The problem:
Omit the pictures and output exactly the lines from the start of the entries through the line containing "2021 年 10 月".
- - - -
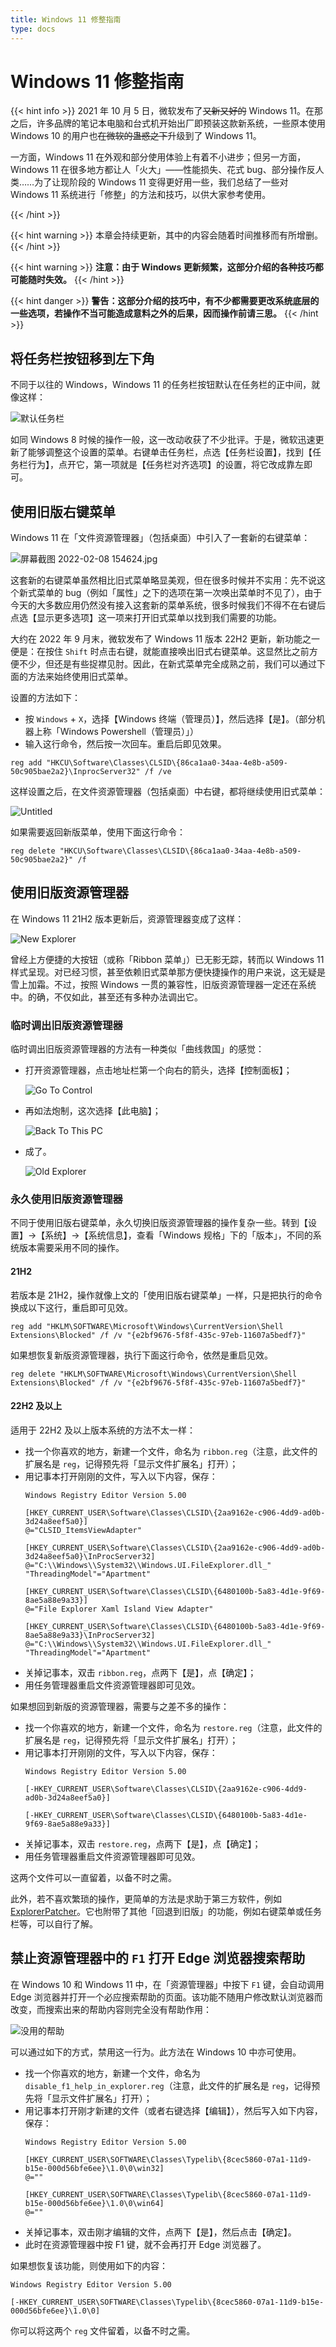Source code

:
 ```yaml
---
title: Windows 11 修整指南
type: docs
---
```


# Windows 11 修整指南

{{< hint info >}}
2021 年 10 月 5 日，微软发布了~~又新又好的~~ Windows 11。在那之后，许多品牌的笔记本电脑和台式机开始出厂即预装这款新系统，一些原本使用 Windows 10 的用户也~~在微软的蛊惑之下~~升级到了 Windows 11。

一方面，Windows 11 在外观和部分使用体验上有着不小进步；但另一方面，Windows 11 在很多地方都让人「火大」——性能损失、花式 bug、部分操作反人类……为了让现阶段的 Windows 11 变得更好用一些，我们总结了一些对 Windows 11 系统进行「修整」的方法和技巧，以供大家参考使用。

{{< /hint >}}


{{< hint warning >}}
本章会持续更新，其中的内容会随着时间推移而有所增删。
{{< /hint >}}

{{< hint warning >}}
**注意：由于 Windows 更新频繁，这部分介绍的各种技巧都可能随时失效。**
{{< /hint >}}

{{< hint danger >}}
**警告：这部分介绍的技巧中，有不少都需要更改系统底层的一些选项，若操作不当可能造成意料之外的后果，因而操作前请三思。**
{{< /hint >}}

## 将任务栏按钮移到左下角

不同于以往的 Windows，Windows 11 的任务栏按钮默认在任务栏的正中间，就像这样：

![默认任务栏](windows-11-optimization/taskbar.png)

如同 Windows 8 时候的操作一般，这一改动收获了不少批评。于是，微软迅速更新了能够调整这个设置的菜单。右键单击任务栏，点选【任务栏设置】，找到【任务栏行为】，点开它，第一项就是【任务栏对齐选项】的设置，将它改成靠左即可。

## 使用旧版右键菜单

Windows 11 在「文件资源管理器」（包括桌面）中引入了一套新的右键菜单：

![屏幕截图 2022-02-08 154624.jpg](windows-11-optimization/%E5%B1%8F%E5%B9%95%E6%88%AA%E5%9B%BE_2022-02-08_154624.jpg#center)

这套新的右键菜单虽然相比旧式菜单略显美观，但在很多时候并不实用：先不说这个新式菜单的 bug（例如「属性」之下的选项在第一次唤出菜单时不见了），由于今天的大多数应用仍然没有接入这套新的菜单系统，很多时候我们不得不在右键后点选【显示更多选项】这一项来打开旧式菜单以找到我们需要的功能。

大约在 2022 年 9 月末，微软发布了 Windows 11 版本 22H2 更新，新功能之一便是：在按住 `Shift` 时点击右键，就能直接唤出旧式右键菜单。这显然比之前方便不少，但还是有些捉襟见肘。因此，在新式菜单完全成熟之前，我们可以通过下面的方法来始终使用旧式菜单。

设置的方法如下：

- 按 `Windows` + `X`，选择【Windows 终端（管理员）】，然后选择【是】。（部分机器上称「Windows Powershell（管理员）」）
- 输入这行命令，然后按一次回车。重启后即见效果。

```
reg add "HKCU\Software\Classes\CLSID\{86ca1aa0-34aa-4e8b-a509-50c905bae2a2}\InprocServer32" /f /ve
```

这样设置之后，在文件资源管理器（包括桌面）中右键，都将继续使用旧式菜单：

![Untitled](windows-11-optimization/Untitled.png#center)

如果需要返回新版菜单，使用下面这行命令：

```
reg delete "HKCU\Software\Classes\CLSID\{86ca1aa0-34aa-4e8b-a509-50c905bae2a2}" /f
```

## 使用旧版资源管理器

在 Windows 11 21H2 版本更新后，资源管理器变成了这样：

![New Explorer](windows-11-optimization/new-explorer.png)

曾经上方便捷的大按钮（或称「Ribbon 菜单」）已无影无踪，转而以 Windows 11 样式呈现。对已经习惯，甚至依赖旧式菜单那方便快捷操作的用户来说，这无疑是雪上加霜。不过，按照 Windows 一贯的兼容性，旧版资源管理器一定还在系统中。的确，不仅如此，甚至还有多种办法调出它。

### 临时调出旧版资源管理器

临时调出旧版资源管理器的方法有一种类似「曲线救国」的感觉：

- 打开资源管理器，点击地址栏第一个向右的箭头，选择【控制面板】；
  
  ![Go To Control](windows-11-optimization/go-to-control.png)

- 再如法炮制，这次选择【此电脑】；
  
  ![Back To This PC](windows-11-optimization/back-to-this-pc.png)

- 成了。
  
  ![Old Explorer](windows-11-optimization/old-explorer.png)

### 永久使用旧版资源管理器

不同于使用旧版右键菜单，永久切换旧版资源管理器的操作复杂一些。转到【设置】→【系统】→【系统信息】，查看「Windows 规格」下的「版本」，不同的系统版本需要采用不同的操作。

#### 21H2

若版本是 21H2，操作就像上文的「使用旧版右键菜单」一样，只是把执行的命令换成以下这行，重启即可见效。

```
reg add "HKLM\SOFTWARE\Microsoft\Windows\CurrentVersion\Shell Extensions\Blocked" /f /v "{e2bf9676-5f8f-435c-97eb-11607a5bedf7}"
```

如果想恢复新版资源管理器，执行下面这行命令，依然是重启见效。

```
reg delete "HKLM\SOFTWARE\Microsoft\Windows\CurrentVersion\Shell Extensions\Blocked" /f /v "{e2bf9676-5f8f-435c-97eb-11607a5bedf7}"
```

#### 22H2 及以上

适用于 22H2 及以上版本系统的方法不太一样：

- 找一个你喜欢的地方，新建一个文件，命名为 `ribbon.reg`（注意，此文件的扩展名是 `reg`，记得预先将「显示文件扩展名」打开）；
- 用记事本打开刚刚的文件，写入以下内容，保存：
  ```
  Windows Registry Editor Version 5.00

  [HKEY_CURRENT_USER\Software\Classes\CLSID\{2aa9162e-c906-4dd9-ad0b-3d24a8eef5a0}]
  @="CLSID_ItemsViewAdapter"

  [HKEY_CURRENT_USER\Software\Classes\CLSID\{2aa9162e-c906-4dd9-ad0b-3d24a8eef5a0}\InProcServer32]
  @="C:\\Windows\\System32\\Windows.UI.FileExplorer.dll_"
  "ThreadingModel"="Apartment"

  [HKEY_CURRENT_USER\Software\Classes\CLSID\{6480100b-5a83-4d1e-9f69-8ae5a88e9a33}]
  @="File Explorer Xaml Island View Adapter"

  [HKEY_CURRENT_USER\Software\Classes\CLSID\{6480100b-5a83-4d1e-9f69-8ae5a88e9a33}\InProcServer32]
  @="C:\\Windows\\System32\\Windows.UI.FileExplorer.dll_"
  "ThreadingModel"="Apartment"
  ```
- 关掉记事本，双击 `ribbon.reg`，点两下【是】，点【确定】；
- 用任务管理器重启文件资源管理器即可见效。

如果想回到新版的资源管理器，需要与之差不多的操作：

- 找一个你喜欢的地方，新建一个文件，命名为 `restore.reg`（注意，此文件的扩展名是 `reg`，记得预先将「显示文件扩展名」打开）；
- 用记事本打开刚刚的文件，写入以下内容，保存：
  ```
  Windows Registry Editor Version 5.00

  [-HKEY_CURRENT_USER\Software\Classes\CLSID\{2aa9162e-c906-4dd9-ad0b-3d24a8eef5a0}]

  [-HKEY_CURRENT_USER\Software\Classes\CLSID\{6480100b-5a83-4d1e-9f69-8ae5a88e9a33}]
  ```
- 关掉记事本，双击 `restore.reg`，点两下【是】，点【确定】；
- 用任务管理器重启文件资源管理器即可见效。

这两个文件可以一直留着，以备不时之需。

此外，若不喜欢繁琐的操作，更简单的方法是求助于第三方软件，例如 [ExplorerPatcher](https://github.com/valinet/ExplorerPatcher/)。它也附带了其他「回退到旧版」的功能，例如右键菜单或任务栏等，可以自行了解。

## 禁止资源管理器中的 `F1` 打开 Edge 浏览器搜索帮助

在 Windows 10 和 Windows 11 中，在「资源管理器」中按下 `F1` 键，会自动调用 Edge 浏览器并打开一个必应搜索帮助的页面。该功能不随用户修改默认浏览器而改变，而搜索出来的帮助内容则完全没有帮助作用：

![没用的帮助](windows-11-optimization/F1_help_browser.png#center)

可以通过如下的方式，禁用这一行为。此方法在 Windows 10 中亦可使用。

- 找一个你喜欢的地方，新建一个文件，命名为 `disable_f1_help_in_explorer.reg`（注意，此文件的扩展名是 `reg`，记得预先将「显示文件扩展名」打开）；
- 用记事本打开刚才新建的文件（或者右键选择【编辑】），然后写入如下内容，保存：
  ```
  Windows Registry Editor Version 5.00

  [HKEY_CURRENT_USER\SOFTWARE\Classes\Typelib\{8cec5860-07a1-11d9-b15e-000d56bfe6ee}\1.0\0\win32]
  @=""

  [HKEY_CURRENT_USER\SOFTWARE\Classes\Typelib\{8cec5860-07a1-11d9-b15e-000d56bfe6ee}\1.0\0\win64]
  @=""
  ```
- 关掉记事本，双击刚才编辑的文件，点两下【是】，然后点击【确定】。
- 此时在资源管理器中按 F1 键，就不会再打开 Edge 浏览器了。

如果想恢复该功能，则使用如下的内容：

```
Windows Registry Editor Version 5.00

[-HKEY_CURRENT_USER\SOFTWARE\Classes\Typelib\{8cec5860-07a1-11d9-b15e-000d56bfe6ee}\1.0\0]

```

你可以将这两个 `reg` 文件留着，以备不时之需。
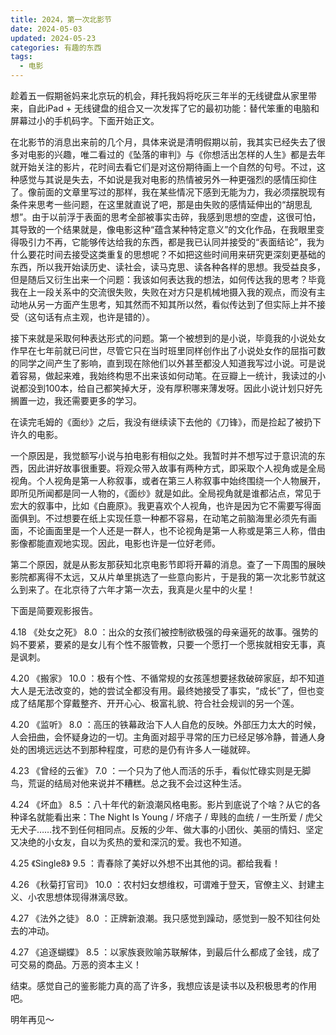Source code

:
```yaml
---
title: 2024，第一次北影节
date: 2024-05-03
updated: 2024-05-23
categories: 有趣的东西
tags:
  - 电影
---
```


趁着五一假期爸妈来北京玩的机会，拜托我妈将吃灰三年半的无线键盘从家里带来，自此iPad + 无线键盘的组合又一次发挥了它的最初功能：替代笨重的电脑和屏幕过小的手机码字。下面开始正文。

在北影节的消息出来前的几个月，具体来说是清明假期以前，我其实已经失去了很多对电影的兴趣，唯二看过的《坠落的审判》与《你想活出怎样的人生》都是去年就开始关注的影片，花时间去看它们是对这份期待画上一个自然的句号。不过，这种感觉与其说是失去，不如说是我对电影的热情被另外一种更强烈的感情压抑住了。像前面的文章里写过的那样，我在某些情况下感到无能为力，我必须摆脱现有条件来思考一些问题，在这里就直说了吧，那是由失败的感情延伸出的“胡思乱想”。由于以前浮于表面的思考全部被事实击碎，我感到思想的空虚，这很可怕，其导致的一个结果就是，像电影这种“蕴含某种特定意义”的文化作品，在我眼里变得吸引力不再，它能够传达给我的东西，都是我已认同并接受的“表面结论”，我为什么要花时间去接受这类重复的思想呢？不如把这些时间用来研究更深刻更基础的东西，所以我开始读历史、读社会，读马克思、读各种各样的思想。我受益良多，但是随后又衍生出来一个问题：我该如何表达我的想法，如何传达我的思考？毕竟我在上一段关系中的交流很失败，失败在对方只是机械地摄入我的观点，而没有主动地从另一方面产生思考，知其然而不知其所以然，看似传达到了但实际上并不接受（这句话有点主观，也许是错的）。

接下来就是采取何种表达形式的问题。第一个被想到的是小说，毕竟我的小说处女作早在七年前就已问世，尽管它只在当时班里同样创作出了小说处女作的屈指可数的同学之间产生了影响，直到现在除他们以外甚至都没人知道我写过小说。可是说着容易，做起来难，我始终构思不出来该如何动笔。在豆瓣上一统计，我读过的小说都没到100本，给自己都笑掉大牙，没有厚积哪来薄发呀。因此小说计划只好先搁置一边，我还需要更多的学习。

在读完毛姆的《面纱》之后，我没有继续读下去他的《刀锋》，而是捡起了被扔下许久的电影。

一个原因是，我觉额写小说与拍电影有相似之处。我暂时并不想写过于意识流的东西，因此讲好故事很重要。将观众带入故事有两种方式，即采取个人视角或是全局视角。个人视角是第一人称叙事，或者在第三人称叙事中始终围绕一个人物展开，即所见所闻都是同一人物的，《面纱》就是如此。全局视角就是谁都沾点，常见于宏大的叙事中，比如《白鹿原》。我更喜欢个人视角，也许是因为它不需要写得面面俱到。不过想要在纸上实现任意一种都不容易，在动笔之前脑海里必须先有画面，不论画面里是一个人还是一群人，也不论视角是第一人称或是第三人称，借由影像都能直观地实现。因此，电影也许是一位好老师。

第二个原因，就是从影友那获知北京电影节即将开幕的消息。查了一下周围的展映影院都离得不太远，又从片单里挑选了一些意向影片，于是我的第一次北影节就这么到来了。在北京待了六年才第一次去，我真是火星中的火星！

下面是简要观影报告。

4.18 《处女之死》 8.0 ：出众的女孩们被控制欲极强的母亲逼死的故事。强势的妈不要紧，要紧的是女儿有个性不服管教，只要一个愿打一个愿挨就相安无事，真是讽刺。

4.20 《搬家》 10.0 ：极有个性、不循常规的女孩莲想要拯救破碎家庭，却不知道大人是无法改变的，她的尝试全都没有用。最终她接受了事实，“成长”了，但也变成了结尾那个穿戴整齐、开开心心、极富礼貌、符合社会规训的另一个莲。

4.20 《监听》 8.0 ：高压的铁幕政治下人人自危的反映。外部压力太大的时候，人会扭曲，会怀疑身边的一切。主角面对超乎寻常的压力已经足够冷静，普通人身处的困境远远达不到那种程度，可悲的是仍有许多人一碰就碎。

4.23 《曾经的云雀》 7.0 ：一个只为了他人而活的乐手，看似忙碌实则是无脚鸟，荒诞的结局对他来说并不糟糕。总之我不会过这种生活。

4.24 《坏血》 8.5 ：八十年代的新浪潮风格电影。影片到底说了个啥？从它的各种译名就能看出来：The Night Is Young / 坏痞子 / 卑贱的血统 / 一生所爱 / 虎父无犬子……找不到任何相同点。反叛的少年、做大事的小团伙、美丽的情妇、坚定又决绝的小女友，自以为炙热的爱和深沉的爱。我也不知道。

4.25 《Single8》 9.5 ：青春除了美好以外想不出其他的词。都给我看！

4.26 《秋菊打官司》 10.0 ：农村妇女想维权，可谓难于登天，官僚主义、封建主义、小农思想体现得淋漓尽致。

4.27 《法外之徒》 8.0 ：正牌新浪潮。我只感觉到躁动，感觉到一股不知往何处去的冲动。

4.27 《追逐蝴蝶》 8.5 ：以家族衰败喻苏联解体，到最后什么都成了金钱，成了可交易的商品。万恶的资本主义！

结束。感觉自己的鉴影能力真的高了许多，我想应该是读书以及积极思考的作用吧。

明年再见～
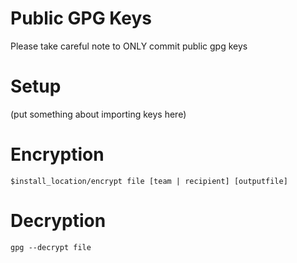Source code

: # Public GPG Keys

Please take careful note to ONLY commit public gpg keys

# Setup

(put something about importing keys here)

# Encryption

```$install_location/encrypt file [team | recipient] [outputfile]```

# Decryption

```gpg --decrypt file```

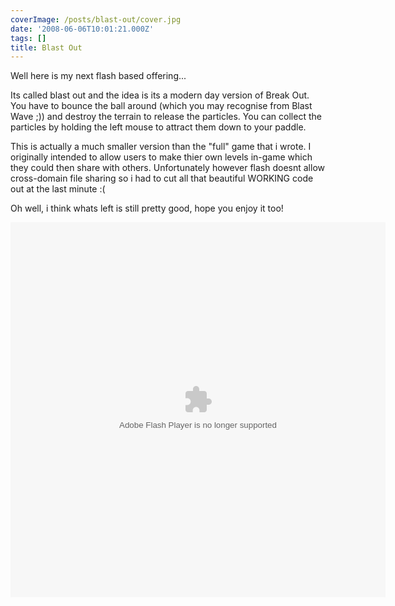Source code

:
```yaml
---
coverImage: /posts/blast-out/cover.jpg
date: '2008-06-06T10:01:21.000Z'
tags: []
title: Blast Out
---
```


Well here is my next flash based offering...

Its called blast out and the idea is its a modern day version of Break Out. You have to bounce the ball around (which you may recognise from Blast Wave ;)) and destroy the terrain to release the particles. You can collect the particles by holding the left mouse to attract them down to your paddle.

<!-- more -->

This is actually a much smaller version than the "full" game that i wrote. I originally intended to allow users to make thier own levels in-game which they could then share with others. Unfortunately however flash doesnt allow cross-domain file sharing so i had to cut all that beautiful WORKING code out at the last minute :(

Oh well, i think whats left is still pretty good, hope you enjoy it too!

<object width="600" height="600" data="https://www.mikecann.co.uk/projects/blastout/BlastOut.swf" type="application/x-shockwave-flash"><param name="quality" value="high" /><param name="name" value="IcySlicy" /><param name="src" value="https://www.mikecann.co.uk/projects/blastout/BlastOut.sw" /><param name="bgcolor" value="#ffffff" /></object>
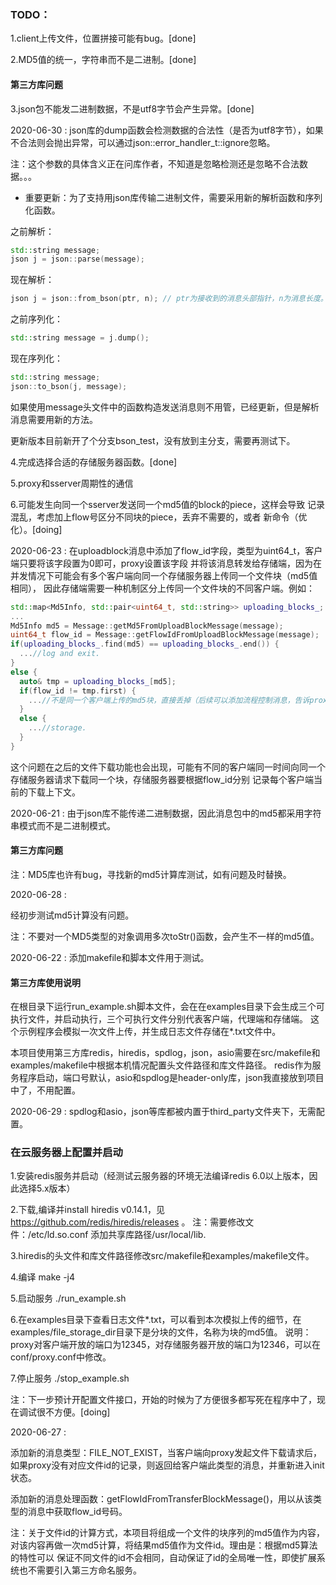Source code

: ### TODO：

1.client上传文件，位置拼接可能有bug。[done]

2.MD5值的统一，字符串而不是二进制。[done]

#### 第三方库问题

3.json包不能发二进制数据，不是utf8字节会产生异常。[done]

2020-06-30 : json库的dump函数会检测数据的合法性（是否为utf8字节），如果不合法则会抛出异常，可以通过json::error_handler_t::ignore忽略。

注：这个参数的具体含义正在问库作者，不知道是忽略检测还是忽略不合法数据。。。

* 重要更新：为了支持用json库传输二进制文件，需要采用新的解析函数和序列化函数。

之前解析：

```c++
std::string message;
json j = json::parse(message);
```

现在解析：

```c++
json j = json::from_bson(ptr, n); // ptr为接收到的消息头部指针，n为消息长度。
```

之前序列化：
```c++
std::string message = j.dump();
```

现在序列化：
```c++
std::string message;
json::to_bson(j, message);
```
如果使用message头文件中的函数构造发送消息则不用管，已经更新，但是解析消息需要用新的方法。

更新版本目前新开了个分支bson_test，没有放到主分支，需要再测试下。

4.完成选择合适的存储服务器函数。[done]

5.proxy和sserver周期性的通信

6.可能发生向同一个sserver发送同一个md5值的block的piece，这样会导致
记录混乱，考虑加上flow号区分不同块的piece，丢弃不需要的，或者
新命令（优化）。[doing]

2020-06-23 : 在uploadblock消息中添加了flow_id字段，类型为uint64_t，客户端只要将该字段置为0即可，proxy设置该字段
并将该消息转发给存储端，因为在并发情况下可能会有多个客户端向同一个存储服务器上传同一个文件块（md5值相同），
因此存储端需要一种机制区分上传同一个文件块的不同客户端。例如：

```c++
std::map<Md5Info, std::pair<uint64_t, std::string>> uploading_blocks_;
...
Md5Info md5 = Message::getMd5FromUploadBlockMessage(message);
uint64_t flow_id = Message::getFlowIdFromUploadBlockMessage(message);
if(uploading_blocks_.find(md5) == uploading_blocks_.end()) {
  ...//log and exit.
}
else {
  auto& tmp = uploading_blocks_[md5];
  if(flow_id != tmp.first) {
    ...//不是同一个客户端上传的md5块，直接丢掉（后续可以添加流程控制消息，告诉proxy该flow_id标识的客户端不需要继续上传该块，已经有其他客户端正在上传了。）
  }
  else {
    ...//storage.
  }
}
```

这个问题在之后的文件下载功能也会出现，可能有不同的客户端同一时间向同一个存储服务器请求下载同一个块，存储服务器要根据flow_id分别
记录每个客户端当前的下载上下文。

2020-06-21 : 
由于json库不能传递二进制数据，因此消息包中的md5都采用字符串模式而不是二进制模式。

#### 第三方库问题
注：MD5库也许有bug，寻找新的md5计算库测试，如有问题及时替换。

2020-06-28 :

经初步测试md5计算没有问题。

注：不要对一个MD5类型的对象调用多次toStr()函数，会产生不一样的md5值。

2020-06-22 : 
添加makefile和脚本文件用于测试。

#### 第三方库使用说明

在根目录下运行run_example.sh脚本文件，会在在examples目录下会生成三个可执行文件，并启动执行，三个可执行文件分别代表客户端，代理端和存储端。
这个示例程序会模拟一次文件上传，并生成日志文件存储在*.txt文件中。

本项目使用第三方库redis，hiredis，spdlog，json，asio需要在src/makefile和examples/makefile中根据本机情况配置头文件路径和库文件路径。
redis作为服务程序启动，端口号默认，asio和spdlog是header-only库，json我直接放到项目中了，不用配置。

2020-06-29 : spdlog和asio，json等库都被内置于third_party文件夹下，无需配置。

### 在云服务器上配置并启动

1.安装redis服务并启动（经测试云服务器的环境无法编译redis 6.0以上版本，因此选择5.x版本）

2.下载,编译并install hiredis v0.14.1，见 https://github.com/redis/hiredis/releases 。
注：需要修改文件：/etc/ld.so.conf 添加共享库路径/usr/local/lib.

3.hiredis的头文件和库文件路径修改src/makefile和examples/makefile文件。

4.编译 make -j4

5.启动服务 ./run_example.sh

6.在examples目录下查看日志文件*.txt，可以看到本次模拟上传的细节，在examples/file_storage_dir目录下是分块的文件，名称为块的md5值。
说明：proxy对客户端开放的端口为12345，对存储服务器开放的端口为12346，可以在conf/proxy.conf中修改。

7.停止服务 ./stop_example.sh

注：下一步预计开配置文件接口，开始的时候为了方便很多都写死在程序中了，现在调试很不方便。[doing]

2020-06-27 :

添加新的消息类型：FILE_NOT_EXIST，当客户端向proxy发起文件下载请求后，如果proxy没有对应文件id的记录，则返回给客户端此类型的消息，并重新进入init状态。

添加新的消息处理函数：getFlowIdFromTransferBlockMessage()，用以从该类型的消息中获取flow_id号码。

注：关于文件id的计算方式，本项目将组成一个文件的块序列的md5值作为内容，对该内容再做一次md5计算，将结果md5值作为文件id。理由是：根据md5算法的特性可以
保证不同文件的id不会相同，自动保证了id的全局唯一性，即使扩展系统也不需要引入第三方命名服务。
- - - -
Solved problem:
Source code

:
 ```yaml
---
title: Windows 11 修整指南
type: docs
---
```


# Windows 11 修整指南

{{< hint info >}}
2021 年 10 月 5 日，微软发布了~~又新又好的~~ Windows 11。在那之后，许多品牌的笔记本电脑和台式机开始出厂即预装这款新系统，一些原本使用 Windows 10 的用户也~~在微软的蛊惑之下~~升级到了 Windows 11。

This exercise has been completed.